YOUR GOAL:
The response must consist of the lines below from the one with "10. Which RPi models are supported?" through the one with "Important! This information", exactly as they appear and with both ends kept.

(Records drawn from a dataset)
--- --- ---

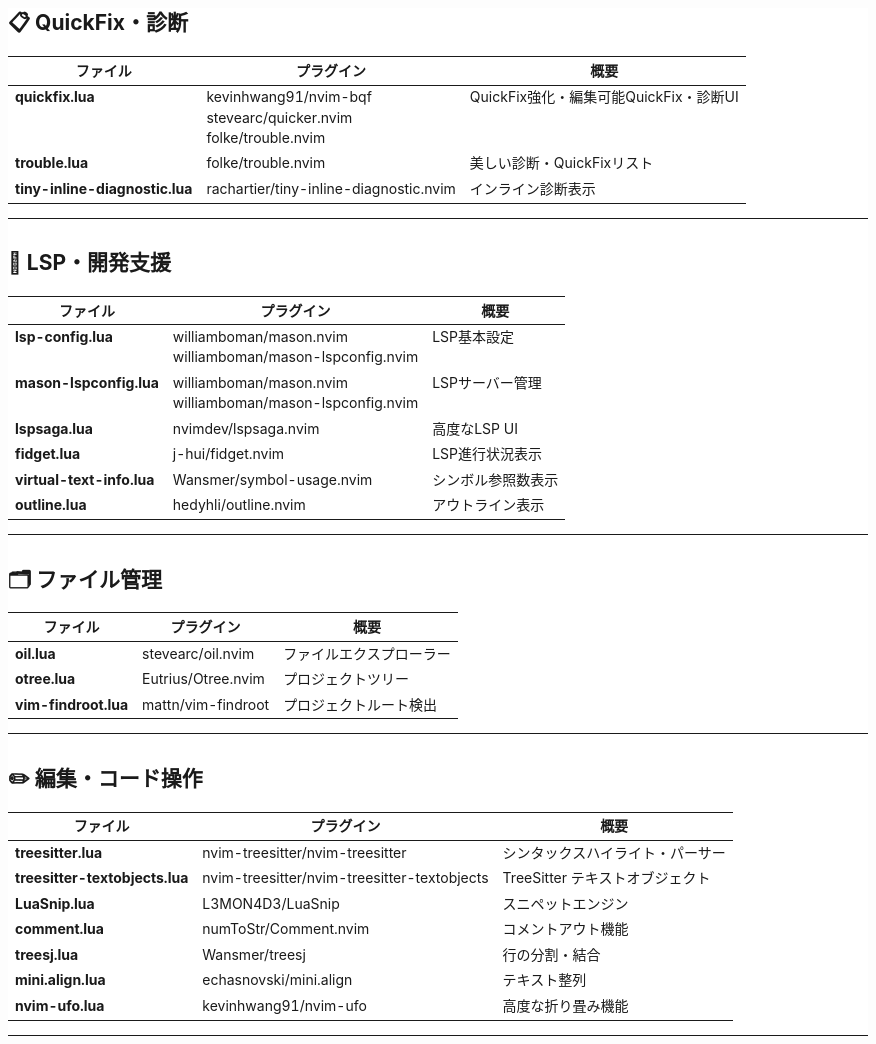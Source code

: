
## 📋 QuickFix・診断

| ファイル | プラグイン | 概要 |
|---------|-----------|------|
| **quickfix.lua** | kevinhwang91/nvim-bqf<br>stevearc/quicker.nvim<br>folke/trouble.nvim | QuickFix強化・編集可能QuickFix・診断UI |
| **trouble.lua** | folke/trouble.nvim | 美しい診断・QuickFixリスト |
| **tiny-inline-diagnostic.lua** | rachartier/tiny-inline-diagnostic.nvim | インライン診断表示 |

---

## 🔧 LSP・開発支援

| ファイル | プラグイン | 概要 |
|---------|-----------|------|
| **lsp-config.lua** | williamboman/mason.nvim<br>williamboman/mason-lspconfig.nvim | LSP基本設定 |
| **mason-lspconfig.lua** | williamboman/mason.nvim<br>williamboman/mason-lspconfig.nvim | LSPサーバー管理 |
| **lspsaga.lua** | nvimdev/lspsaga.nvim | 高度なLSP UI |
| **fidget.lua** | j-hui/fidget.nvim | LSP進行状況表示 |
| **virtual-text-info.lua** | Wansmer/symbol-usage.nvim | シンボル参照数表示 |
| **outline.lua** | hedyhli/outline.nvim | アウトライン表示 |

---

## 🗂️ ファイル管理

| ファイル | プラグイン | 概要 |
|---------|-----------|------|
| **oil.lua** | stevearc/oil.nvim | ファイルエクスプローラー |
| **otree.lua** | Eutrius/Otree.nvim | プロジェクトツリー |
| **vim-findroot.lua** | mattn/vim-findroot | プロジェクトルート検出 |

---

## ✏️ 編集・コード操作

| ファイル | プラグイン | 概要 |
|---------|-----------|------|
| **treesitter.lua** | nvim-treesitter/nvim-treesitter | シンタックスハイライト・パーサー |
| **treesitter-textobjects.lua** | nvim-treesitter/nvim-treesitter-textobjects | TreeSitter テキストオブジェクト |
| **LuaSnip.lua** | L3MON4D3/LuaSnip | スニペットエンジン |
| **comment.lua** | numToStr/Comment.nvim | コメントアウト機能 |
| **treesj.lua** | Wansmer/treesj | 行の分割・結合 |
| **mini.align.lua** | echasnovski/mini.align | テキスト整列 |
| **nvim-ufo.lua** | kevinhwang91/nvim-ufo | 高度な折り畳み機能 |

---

--- --- ---

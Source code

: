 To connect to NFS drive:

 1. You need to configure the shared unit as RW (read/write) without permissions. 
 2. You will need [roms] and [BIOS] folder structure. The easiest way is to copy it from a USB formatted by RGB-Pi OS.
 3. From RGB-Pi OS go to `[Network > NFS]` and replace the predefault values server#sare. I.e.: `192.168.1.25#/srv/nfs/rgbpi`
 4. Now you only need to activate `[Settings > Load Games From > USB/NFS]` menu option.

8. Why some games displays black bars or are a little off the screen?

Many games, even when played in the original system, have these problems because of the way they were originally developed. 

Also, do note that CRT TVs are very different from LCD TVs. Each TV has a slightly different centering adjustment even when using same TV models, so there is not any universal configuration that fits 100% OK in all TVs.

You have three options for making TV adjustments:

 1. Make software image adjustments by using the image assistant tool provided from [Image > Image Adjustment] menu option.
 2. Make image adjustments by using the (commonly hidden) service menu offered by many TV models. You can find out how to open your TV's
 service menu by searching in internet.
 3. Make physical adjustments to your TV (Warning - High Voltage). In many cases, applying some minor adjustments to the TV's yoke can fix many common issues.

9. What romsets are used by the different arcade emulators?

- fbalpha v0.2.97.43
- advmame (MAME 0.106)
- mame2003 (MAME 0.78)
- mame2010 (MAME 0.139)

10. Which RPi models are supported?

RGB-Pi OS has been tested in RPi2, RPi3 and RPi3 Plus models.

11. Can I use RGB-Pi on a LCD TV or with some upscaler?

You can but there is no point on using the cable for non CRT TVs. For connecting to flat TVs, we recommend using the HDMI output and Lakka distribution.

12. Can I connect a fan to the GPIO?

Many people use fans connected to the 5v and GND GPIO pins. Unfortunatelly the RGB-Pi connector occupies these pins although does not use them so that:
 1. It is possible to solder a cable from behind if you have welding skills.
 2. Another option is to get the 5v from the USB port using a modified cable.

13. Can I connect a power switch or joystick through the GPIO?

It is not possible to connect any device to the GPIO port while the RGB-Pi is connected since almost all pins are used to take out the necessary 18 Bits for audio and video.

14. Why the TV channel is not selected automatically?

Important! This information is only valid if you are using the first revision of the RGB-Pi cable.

--- --- ---

EXERCISE RESPONSE:
10. Which RPi models are supported?

RGB-Pi OS has been tested in RPi2, RPi3 and RPi3 Plus models.

11. Can I use RGB-Pi on a LCD TV or with some upscaler?

You can but there is no point on using the cable for non CRT TVs. For connecting to flat TVs, we recommend using the HDMI output and Lakka distribution.

12. Can I connect a fan to the GPIO?

Many people use fans connected to the 5v and GND GPIO pins. Unfortunatelly the RGB-Pi connector occupies these pins although does not use them so that:
 1. It is possible to solder a cable from behind if you have welding skills.
 2. Another option is to get the 5v from the USB port using a modified cable.

13. Can I connect a power switch or joystick through the GPIO?

It is not possible to connect any device to the GPIO port while the RGB-Pi is connected since almost all pins are used to take out the necessary 18 Bits for audio and video.

14. Why the TV channel is not selected automatically?

Important! This information is only valid if you are using the first revision of the RGB-Pi cable.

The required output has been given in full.